KRJ Yash

Ce qui compte vraiment…

La lumière ne fait pas de bruit…

Comme tous les ans, à l’occasion d’une des plus belles fêtes du calendrier hindou, Diwali, j’abuse des douceurs de la vie. Pour un hindou, il est plus important d’avoir bien mangé et d’avoir la peau du ventre bien tendu plutôt que d’avoir de beaux habits ou une très belle paire de chaussures. Je ne suis pas encore arrivé à percer ce mystère qui nous transforme le temps de cette fête en voisin attentionné, en ami dévoué, et en famille modèle. Une petite voix me dit qu’en ce jour particulier, nous sommes prêts à nous investir vis-à-vis des autres, et en même temps nous sommes prêts à recevoir des autres. La conjugaison de ces prédispositions fait que nous donnons le meilleur de nous-mêmes, alors que d’autres se contentent-ils simplement de donner des gâteaux.

Aujourd’hui, c’est facile d’acheter des gâteaux, et les partager sans avoir mauvaise conscience car l’excuse est toute trouvée : je n’ai pas le temps, je travaille. Les « halwai » eux travaillent d’arrache-pied et livrent avec un stress certain en cette période : tentez l’expérience d’y faire un achat sans avoir pris la peine d’avoir fait une commande!

Déjà en temps normal l’Asiatique est un businessman dans l’âme, alors quand la possibilité lui est offerte de faire du business en vendant des lampes, des vêtements, des gâteaux et tout autre chose croyez-vous qu’il va s’en priver ? Cet aspect commercial prend des proportions qui ne me plaisent pas tellement, mais la légendaire tolérance hindoue permet qu’on s’y accommode facilement.

Cette fête aussi est devenue un prétexte pour que les soi-disant dirigeants de la communauté hindoue s’affichent avec le Premier ministre ou le Président de la République. Les « roder-boutes » hindous du pays entier savaient où il fallait être et se faire voir le dimanche 31 octobre, pour « lancer » les célébrations de Diwali. Cette arrogance, cette prétention de diriger et cet accaparement des célébrations sont stupides. Est-ce que les Chrétiens ont besoin que quelqu’un donne le départ pour que les célébrations de Noël débute? So ridiculous !

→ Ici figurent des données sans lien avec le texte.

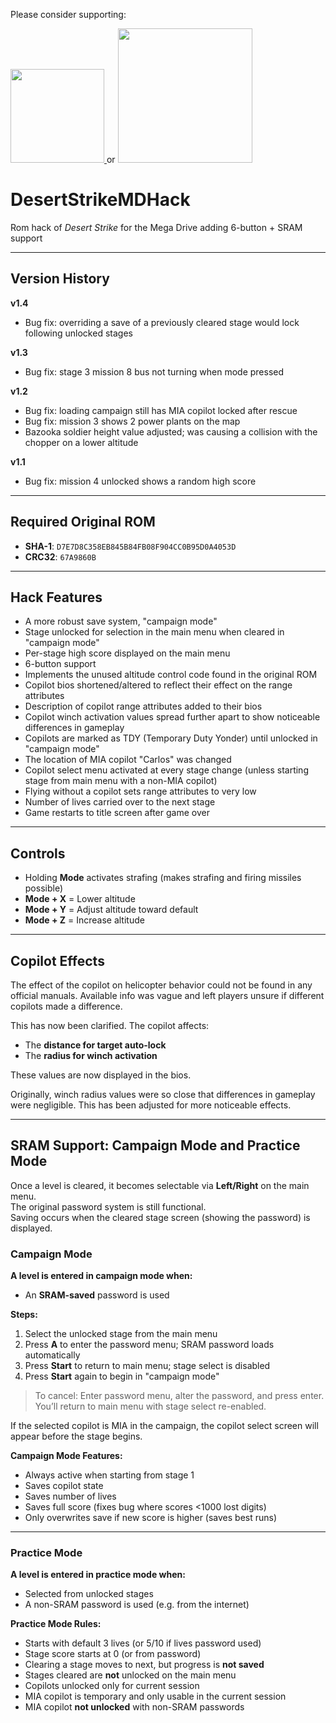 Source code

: Please consider supporting:
<p>
<a href="https://www.buymeacoffee.com/nani16bit" target="_blank">
  <img src="https://cdn.buymeacoffee.com/buttons/v2/default-yellow.png" width="150" />
</a> 
or 
<a href="https://github.com/sponsors/irmaosver-e" target="_blank">
<img src="https://img.shields.io/badge/GitHub%20Sponsors-brightgreen" width="215" />
</a>
</p>

# DesertStrikeMDHack

Rom hack of *Desert Strike* for the Mega Drive adding 6-button + SRAM support

---

## Version History

**v1.4**
- Bug fix: overriding a save of a previously cleared stage would lock following unlocked stages

**v1.3**
- Bug fix: stage 3 mission 8 bus not turning when mode pressed

**v1.2**
- Bug fix: loading campaign still has MIA copilot locked after rescue
- Bug fix: mission 3 shows 2 power plants on the map
- Bazooka soldier height value adjusted; was causing a collision with the chopper on a lower altitude

**v1.1**
- Bug fix: mission 4 unlocked shows a random high score

---

## Required Original ROM

- **SHA-1**: `D7E7D8C358EB845B84FB08F904CC0B95D0A4053D`
- **CRC32**: `67A9860B`

---

## Hack Features

- A more robust save system, "campaign mode"
- Stage unlocked for selection in the main menu when cleared in "campaign mode"
- Per-stage high score displayed on the main menu
- 6-button support
- Implements the unused altitude control code found in the original ROM
- Copilot bios shortened/altered to reflect their effect on the range attributes
- Description of copilot range attributes added to their bios
- Copilot winch activation values spread further apart to show noticeable differences in gameplay
- Copilots are marked as TDY (Temporary Duty Yonder) until unlocked in "campaign mode"
- The location of MIA copilot "Carlos" was changed
- Copilot select menu activated at every stage change (unless starting stage from main menu with a non-MIA copilot)
- Flying without a copilot sets range attributes to very low
- Number of lives carried over to the next stage
- Game restarts to title screen after game over

---

## Controls

- Holding **Mode** activates strafing (makes strafing and firing missiles possible)
- **Mode + X** = Lower altitude  
- **Mode + Y** = Adjust altitude toward default  
- **Mode + Z** = Increase altitude  

---

## Copilot Effects

The effect of the copilot on helicopter behavior could not be found in any official manuals. Available info was vague and left players unsure if different copilots made a difference.

This has now been clarified. The copilot affects:
- The **distance for target auto-lock**
- The **radius for winch activation**

These values are now displayed in the bios.

Originally, winch radius values were so close that differences in gameplay were negligible. This has been adjusted for more noticeable effects.

---

## SRAM Support: Campaign Mode and Practice Mode

Once a level is cleared, it becomes selectable via **Left/Right** on the main menu.  
The original password system is still functional.  
Saving occurs when the cleared stage screen (showing the password) is displayed.

### Campaign Mode

**A level is entered in campaign mode when:**
- An **SRAM-saved** password is used

**Steps:**
1. Select the unlocked stage from the main menu  
2. Press **A** to enter the password menu; SRAM password loads automatically  
3. Press **Start** to return to main menu; stage select is disabled  
4. Press **Start** again to begin in "campaign mode"  

> To cancel: Enter password menu, alter the password, and press enter. You’ll return to main menu with stage select re-enabled.

If the selected copilot is MIA in the campaign, the copilot select screen will appear before the stage begins.

**Campaign Mode Features:**
- Always active when starting from stage 1
- Saves copilot state
- Saves number of lives
- Saves full score (fixes bug where scores <1000 lost digits)
- Only overwrites save if new score is higher (saves best runs)

---

### Practice Mode

**A level is entered in practice mode when:**
- Selected from unlocked stages  
- A non-SRAM password is used (e.g. from the internet)

**Practice Mode Rules:**
- Starts with default 3 lives (or 5/10 if lives password used)
- Stage score starts at 0 (or from password)
- Clearing a stage moves to next, but progress is **not saved**
- Stages cleared are **not** unlocked on the main menu
- Copilots unlocked only for current session
- MIA copilot is temporary and only usable in the current session
- MIA copilot **not unlocked** with non-SRAM passwords
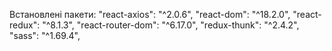 Встановлені пакети:
    "react-axios": "^2.0.6",
    "react-dom": "^18.2.0",
    "react-redux": "^8.1.3",
    "react-router-dom": "^6.17.0",
    "redux-thunk": "^2.4.2",
    "sass": "^1.69.4",
     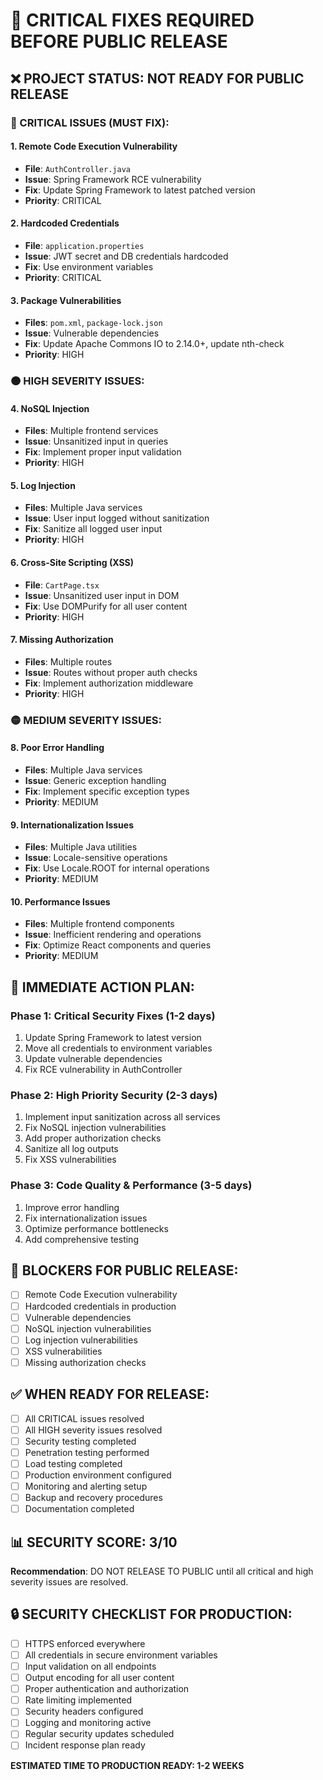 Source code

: # 🚨 CRITICAL FIXES REQUIRED BEFORE PUBLIC RELEASE

## ❌ PROJECT STATUS: NOT READY FOR PUBLIC RELEASE

### 🔴 CRITICAL ISSUES (MUST FIX):

#### 1. Remote Code Execution Vulnerability
- **File**: `AuthController.java`
- **Issue**: Spring Framework RCE vulnerability
- **Fix**: Update Spring Framework to latest patched version
- **Priority**: CRITICAL

#### 2. Hardcoded Credentials
- **File**: `application.properties`
- **Issue**: JWT secret and DB credentials hardcoded
- **Fix**: Use environment variables
- **Priority**: CRITICAL

#### 3. Package Vulnerabilities
- **Files**: `pom.xml`, `package-lock.json`
- **Issue**: Vulnerable dependencies
- **Fix**: Update Apache Commons IO to 2.14.0+, update nth-check
- **Priority**: HIGH

### 🟠 HIGH SEVERITY ISSUES:

#### 4. NoSQL Injection
- **Files**: Multiple frontend services
- **Issue**: Unsanitized input in queries
- **Fix**: Implement proper input validation
- **Priority**: HIGH

#### 5. Log Injection
- **Files**: Multiple Java services
- **Issue**: User input logged without sanitization
- **Fix**: Sanitize all logged user input
- **Priority**: HIGH

#### 6. Cross-Site Scripting (XSS)
- **File**: `CartPage.tsx`
- **Issue**: Unsanitized user input in DOM
- **Fix**: Use DOMPurify for all user content
- **Priority**: HIGH

#### 7. Missing Authorization
- **Files**: Multiple routes
- **Issue**: Routes without proper auth checks
- **Fix**: Implement authorization middleware
- **Priority**: HIGH

### 🟡 MEDIUM SEVERITY ISSUES:

#### 8. Poor Error Handling
- **Files**: Multiple Java services
- **Issue**: Generic exception handling
- **Fix**: Implement specific exception types
- **Priority**: MEDIUM

#### 9. Internationalization Issues
- **Files**: Multiple Java utilities
- **Issue**: Locale-sensitive operations
- **Fix**: Use Locale.ROOT for internal operations
- **Priority**: MEDIUM

#### 10. Performance Issues
- **Files**: Multiple frontend components
- **Issue**: Inefficient rendering and operations
- **Fix**: Optimize React components and queries
- **Priority**: MEDIUM

## 🔧 IMMEDIATE ACTION PLAN:

### Phase 1: Critical Security Fixes (1-2 days)
1. Update Spring Framework to latest version
2. Move all credentials to environment variables
3. Update vulnerable dependencies
4. Fix RCE vulnerability in AuthController

### Phase 2: High Priority Security (2-3 days)
1. Implement input sanitization across all services
2. Fix NoSQL injection vulnerabilities
3. Add proper authorization checks
4. Sanitize all log outputs
5. Fix XSS vulnerabilities

### Phase 3: Code Quality & Performance (3-5 days)
1. Improve error handling
2. Fix internationalization issues
3. Optimize performance bottlenecks
4. Add comprehensive testing

## 🚫 BLOCKERS FOR PUBLIC RELEASE:

- [ ] Remote Code Execution vulnerability
- [ ] Hardcoded credentials in production
- [ ] Vulnerable dependencies
- [ ] NoSQL injection vulnerabilities
- [ ] Log injection vulnerabilities
- [ ] XSS vulnerabilities
- [ ] Missing authorization checks

## ✅ WHEN READY FOR RELEASE:

- [ ] All CRITICAL issues resolved
- [ ] All HIGH severity issues resolved
- [ ] Security testing completed
- [ ] Penetration testing performed
- [ ] Load testing completed
- [ ] Production environment configured
- [ ] Monitoring and alerting setup
- [ ] Backup and recovery procedures
- [ ] Documentation completed

## 📊 SECURITY SCORE: 3/10

**Recommendation**: DO NOT RELEASE TO PUBLIC until all critical and high severity issues are resolved.

## 🔒 SECURITY CHECKLIST FOR PRODUCTION:

- [ ] HTTPS enforced everywhere
- [ ] All credentials in secure environment variables
- [ ] Input validation on all endpoints
- [ ] Output encoding for all user content
- [ ] Proper authentication and authorization
- [ ] Rate limiting implemented
- [ ] Security headers configured
- [ ] Logging and monitoring active
- [ ] Regular security updates scheduled
- [ ] Incident response plan ready

**ESTIMATED TIME TO PRODUCTION READY: 1-2 WEEKS**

Tout en sachant que ces soi-disant représentants de la communauté utiliseront la présence du Premier ministre à leur fête comme le passeport à leurs excès, est-ce que le Premier ministre peut faire autrement ? Malheureusement non, car certains journalistes et animateurs de radios s’empresseront de crier au boycott. D’autant que Paul Bérenger et ses acolytes veillent au grain derrière la porte. Nous connaissons tous la facilité avec laquelle certains injectent le poison communal dans la population. C’est tellement facile de faire croire à cette bande de « représentants de la communauté hindoue » qu’ils ont plus à gagner avec le MMM au pouvoir, quitte à les traiter d’intellectuellement limités après !

Cet amalgame de soif de reconnaissance de la part des soi-disant représentants de la communauté hindoue d’une part et d’autre part la mise en scène d’une ferveur religieuse ne fait pas honneur à la communauté hindoue.

La communauté hindoue n’a pas besoin de représentant autoproclamé, et encore moins de guide spirituel, elle a sa culture millénaire et ses valeurs immuables qui guident ses actions. Diwali célèbre le sentier de la lumière, le chemin, la possibilité de se détourner du moi-je, de l’ego, de l’individu, pour se tourner vers ce que nous sommes vraiment : la Lumière de l’Esprit, la Toute-Lumière de l’Esprit, tel que le définit Sri Aurobindo.